Hilary Kiplang'at Kosgei is a Kenya Legislator serving as the Member of the National Assembly for Kipkelion West Constituency in Kericho County since 2017. He is an affiliate of the United Democratic Alliance (UDA) party and was formerly with the Jubilee Party.

== Education ==
Hilary Kosgei started his formal education at Koru Farm Primary School, earning his Kenya Certificate of Primary Education (KCPE) between 1981 and 1988. He then attended Kericho High School from 1989 to 1992 to complete his Kenya Certificate of Secondary Education (KCSE).

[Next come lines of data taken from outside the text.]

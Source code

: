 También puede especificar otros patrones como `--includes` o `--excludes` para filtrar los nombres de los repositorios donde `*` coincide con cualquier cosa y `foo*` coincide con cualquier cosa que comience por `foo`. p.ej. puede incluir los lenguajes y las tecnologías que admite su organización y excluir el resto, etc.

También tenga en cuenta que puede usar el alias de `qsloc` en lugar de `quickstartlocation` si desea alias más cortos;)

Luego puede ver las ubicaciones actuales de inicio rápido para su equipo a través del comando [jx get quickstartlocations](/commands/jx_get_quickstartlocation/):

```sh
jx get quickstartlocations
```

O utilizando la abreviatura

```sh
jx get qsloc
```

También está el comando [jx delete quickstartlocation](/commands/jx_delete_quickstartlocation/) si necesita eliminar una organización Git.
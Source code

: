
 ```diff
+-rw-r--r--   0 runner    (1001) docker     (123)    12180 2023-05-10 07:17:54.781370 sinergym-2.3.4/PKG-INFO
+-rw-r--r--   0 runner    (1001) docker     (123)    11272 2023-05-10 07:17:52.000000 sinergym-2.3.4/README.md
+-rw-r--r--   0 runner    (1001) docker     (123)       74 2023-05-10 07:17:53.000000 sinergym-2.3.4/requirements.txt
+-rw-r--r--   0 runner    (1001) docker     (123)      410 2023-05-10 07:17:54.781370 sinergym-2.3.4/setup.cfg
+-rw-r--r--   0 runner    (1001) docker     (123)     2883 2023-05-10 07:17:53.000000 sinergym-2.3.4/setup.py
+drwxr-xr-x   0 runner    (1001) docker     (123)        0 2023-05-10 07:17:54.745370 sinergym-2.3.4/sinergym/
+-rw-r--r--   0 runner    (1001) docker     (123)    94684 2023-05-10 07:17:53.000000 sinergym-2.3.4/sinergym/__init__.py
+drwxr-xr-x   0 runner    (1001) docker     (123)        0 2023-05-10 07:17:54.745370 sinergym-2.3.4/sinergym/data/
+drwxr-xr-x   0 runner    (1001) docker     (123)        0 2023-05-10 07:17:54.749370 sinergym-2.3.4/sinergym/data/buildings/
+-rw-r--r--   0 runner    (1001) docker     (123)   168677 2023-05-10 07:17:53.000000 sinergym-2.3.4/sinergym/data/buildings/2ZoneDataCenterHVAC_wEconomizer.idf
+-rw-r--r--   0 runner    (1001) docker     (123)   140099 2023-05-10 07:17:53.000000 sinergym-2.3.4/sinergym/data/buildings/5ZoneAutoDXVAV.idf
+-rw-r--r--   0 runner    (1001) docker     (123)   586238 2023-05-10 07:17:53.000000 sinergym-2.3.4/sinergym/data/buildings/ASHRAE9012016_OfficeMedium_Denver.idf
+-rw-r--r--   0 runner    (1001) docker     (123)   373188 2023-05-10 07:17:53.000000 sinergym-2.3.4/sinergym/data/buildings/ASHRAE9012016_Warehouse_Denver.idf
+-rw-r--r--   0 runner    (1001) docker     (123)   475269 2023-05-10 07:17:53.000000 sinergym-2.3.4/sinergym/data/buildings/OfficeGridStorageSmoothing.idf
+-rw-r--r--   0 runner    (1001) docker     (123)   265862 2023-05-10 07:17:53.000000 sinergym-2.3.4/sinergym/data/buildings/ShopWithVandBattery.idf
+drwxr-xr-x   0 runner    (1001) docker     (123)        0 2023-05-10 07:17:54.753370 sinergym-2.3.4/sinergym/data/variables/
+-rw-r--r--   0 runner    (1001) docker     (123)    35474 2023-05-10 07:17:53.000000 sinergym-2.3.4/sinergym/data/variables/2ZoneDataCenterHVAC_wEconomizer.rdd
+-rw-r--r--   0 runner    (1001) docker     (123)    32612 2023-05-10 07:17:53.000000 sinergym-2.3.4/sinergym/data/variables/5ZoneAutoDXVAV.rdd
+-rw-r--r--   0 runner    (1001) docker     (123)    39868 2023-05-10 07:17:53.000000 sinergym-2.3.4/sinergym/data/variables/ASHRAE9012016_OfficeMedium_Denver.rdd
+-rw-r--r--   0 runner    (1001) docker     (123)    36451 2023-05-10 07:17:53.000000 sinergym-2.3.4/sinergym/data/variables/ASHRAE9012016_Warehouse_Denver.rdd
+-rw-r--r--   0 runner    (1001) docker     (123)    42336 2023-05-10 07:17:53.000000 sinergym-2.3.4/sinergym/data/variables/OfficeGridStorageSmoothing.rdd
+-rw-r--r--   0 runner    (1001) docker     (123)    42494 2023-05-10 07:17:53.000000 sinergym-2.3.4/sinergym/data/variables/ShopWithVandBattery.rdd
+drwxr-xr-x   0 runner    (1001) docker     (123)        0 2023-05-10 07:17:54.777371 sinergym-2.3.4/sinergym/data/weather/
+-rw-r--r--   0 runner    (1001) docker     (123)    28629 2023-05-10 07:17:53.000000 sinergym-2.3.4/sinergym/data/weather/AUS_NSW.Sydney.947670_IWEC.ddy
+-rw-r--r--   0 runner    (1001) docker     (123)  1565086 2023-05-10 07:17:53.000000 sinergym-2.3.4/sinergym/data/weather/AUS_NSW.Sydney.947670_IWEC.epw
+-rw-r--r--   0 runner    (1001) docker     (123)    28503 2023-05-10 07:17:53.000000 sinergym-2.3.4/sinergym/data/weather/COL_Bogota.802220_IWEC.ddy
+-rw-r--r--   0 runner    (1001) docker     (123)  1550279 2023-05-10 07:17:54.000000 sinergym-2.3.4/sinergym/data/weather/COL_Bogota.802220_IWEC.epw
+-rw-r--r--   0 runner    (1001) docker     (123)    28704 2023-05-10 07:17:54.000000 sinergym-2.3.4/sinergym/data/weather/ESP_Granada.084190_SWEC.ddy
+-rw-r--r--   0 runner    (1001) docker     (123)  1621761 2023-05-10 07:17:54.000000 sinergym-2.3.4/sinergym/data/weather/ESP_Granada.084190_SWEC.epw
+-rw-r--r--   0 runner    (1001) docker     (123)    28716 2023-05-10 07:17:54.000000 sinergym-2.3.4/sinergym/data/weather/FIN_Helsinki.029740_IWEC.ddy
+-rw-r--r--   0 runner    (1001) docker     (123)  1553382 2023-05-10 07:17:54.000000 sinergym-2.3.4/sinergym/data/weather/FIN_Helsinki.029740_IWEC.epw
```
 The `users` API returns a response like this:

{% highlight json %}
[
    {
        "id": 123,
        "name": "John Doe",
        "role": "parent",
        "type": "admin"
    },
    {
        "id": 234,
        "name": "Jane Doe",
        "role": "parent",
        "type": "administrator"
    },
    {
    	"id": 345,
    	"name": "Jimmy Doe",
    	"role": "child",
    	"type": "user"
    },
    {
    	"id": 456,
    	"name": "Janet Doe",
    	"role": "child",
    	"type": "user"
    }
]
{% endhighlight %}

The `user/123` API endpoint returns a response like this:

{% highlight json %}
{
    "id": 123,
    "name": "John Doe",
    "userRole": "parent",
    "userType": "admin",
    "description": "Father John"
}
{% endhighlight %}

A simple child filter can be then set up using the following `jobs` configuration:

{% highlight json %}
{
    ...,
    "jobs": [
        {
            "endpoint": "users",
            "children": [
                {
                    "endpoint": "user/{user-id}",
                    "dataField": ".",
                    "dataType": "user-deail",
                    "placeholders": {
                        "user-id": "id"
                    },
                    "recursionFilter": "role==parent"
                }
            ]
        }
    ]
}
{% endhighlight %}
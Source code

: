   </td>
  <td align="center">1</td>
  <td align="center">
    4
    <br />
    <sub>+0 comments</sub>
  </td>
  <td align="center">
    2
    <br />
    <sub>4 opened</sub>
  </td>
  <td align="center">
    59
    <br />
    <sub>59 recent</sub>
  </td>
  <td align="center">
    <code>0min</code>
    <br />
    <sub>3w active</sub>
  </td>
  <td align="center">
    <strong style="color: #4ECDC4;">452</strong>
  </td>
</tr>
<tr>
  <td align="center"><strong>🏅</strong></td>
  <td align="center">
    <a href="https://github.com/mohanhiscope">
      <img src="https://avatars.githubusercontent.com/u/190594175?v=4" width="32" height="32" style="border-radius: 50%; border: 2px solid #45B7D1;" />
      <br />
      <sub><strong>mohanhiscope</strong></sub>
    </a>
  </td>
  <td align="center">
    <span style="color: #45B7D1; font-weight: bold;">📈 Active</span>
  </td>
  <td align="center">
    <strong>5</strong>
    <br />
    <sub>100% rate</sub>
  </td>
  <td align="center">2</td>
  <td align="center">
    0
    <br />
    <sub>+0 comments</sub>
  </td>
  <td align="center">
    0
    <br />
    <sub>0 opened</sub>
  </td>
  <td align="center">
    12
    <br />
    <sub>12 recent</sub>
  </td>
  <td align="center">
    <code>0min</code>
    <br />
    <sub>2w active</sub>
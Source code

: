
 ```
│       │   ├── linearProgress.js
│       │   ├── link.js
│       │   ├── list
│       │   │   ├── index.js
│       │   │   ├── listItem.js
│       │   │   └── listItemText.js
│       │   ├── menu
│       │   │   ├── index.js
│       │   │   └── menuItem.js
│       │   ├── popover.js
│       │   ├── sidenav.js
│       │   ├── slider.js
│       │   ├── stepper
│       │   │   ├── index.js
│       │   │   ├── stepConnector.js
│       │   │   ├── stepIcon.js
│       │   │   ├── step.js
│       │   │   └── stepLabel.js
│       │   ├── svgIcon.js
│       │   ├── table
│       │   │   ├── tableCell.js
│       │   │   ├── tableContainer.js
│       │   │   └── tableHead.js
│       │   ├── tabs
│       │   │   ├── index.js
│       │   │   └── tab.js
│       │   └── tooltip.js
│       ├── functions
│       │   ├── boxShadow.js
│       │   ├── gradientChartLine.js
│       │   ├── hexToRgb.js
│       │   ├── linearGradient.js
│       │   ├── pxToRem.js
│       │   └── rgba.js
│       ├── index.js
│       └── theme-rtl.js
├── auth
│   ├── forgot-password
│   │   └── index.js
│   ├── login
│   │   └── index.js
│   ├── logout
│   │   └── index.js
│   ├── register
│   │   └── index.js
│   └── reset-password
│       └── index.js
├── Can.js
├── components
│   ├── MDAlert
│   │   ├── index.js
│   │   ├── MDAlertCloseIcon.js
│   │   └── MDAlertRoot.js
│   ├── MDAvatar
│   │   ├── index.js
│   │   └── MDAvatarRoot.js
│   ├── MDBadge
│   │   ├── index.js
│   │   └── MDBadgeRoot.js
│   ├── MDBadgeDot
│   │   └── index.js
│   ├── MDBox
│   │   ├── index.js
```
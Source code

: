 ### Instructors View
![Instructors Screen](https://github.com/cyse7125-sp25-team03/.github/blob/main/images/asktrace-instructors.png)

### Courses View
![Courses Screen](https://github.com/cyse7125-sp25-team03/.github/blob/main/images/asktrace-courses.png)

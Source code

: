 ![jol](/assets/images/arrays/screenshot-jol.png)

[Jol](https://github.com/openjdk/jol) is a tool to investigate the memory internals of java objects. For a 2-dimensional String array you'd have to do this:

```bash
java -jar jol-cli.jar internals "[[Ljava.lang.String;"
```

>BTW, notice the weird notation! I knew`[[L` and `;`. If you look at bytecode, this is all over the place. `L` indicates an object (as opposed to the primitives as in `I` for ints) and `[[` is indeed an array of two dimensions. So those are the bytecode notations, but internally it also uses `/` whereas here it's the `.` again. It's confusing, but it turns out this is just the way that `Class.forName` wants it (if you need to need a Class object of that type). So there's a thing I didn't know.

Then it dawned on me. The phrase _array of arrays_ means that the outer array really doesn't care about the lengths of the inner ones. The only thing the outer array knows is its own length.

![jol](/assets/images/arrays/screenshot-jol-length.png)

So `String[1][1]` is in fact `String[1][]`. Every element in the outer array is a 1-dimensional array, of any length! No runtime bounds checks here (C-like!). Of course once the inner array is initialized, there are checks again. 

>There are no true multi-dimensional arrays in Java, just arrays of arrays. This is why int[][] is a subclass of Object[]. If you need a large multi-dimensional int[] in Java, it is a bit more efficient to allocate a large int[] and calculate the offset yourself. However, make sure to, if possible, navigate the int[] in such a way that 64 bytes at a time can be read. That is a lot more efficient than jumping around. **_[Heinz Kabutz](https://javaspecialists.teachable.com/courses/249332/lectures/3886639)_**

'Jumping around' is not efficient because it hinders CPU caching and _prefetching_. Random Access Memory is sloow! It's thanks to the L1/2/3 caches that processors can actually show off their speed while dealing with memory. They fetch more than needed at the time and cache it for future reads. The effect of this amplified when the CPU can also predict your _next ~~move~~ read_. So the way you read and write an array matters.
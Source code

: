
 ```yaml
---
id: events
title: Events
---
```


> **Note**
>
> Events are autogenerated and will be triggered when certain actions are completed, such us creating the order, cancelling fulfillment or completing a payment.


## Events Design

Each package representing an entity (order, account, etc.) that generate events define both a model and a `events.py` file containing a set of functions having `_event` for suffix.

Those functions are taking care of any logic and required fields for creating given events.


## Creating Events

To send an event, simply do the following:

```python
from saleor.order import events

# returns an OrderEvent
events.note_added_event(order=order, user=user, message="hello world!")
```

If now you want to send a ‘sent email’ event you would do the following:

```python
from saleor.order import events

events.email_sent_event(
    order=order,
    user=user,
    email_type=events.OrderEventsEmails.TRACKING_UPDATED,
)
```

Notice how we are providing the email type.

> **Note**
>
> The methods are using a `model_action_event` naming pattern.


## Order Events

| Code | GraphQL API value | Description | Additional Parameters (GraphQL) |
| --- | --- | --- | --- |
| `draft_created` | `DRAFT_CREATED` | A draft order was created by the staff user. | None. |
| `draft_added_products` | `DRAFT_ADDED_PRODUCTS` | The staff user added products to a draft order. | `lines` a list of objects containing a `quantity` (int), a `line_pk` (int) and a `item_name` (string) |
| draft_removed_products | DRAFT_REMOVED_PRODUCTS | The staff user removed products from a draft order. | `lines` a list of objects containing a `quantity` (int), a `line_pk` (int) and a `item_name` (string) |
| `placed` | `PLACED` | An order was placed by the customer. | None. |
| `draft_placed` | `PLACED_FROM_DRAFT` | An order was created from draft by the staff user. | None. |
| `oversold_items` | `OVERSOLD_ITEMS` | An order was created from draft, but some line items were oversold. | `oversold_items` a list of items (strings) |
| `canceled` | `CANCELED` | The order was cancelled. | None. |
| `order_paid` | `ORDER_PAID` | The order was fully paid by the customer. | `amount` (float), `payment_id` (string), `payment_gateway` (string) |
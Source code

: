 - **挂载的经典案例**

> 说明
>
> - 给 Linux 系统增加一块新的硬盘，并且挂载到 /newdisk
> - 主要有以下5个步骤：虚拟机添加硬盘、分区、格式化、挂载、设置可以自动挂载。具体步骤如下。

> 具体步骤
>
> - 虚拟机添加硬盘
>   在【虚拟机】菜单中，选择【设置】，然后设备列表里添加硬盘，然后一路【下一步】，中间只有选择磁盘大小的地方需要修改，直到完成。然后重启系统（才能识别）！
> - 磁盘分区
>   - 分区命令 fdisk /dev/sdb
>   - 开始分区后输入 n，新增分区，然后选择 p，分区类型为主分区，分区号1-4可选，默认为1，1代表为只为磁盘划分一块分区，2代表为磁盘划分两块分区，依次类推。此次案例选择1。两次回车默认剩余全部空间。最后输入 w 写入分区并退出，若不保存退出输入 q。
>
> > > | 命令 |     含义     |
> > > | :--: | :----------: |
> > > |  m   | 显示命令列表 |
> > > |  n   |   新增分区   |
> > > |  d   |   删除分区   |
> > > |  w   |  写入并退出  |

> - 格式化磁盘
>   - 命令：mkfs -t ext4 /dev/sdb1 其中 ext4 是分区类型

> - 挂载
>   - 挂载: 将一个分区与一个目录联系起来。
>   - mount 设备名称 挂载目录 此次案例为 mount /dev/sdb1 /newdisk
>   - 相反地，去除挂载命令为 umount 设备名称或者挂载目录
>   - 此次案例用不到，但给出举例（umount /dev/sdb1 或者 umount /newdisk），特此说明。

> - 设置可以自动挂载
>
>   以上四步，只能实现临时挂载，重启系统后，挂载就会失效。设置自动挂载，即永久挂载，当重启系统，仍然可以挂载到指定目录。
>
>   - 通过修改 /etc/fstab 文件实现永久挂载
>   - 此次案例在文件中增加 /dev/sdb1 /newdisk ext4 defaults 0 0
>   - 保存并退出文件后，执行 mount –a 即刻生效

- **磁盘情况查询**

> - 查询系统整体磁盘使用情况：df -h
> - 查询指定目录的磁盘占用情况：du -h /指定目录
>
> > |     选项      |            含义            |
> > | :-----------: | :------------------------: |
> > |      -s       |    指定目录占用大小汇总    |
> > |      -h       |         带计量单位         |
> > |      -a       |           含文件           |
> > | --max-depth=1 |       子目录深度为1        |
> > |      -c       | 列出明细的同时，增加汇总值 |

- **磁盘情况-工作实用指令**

He proceeded to Kenyatta University, and graduated with a Bachelor of Arts degree in Economics between 1994 and 1998.

== Career ==
From 2002 to 2012, he served as the Sole Practitioner at Munene Wambugu & Co. Advocates, subsequently advancing to Managing Partner from 2012 to 2017.
Also, in April 2017, he was appointed at the Kenya Bureau of Standards (KEBS) as a board member.

=== Political career ===
Hilary won the Kipkelion West Constituency parliamentary seat on a Jubilee Party ticket in August, 2017. He was later elected as a member of the 13th Parliament from September 8, 2022, till present under the United Democratic Alliance (UDA) banner.

During the 12th Parliament, he was a member of the Departmental Committee on Environment and Natural Resources (2017–2020) and the Regional Integration Committee (2020–2022).
Currently, he serves as a member of the Committee on Implementation and holds the position of Vice Chairman for the Social Protection Committee.